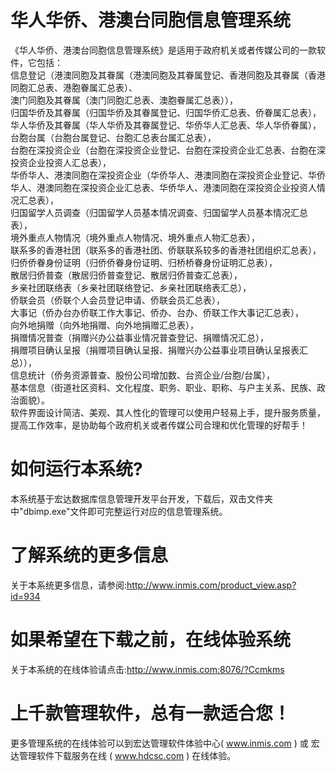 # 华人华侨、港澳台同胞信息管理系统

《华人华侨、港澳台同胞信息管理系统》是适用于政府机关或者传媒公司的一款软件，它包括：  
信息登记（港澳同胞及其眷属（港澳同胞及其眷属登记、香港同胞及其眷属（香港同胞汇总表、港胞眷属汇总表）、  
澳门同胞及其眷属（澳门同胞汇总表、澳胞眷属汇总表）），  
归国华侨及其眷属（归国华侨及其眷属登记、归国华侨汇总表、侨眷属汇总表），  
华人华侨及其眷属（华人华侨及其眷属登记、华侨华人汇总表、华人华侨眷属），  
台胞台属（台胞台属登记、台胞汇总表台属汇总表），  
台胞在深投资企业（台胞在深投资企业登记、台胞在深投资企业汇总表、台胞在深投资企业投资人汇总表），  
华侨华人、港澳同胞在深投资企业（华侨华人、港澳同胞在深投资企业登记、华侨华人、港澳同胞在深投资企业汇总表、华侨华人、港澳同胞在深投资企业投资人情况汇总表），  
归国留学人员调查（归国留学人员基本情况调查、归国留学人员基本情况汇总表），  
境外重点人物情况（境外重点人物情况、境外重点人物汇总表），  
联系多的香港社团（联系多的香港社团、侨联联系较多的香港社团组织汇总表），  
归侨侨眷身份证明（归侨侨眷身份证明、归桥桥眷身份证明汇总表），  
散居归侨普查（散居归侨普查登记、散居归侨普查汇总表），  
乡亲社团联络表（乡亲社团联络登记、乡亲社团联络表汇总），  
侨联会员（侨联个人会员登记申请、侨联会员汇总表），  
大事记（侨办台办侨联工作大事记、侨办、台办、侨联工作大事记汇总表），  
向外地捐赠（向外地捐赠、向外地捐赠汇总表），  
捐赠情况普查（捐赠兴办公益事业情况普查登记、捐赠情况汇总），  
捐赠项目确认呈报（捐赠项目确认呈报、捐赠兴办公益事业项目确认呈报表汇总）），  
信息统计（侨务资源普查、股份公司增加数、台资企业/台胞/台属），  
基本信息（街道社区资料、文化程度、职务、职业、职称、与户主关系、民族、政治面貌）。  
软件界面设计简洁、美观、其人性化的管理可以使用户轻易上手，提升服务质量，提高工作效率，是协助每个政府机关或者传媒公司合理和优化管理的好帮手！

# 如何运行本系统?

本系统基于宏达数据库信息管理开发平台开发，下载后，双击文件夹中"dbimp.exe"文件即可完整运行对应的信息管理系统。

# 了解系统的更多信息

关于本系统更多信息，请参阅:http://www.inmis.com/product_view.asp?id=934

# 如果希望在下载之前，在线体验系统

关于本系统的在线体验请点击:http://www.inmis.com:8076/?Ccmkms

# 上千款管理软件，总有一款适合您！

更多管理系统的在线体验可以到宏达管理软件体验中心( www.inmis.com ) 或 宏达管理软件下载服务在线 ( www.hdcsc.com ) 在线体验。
* * *
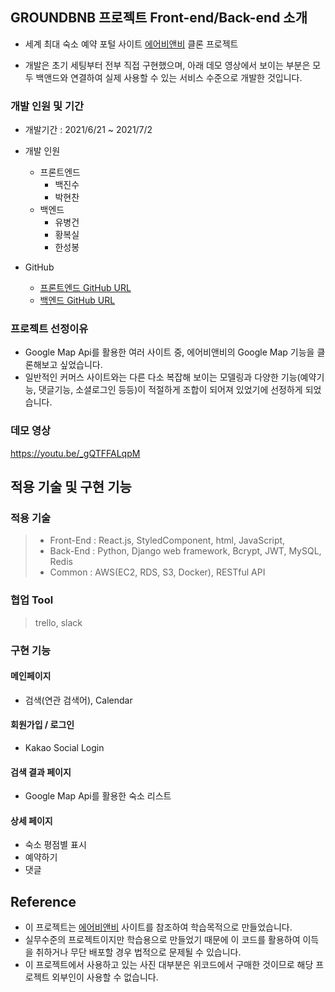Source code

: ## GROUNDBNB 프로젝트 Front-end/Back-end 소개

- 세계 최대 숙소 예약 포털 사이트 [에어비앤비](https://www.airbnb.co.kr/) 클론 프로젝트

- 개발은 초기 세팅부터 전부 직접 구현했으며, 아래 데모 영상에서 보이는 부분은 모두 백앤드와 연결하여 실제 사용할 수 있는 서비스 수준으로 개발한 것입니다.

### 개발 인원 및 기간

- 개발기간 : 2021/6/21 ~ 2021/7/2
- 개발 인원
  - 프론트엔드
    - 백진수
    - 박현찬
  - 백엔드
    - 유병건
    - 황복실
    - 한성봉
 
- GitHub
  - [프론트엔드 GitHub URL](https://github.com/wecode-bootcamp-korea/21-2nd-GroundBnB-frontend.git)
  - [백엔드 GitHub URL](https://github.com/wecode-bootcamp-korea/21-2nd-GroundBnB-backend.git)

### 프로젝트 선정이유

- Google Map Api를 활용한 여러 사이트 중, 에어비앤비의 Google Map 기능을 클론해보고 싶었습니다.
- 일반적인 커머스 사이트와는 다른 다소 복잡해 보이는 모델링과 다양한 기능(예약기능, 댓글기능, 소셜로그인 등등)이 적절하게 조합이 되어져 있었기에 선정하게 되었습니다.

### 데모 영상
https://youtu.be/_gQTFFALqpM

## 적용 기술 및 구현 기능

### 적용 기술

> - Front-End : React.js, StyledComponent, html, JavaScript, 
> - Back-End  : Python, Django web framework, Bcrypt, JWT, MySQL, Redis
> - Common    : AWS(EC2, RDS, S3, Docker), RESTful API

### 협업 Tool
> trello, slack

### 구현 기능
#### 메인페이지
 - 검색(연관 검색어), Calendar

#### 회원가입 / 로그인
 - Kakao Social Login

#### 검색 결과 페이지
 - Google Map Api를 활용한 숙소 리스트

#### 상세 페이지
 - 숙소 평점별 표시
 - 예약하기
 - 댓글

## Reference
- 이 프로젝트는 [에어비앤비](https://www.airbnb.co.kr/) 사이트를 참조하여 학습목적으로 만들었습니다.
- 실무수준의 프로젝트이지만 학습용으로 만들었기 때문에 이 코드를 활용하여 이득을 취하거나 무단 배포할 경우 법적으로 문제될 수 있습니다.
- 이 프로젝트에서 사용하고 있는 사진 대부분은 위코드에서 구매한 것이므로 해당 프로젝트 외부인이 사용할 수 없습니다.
---
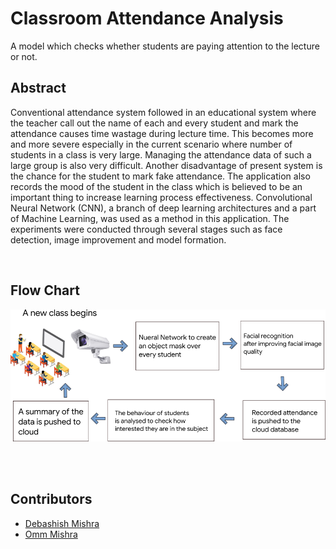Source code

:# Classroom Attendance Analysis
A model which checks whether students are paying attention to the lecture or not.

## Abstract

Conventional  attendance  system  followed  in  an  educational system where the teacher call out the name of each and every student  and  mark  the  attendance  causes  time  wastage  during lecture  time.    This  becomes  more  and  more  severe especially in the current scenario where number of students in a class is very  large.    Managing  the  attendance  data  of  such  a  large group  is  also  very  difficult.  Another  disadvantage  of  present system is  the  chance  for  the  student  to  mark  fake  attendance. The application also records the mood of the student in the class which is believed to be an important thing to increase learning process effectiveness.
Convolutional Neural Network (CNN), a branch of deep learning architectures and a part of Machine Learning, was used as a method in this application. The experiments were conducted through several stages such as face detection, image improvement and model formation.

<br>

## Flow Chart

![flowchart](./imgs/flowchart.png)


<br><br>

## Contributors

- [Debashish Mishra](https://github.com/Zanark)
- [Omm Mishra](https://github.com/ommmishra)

Task instructions:
Read the listing. Report every line that includes the word "lecture".

Answer for this exercise:
A model which checks whether students are paying attention to the lecture or not.
Conventional  attendance  system  followed  in  an  educational system where the teacher call out the name of each and every student  and  mark  the  attendance  causes  time  wastage  during lecture  time.    This  becomes  more  and  more  severe especially in the current scenario where number of students in a class is very  large.    Managing  the  attendance  data  of  such  a  large group  is  also  very  difficult.  Another  disadvantage  of  present system is  the  chance  for  the  student  to  mark  fake  attendance. The application also records the mood of the student in the class which is believed to be an important thing to increase learning process effectiveness.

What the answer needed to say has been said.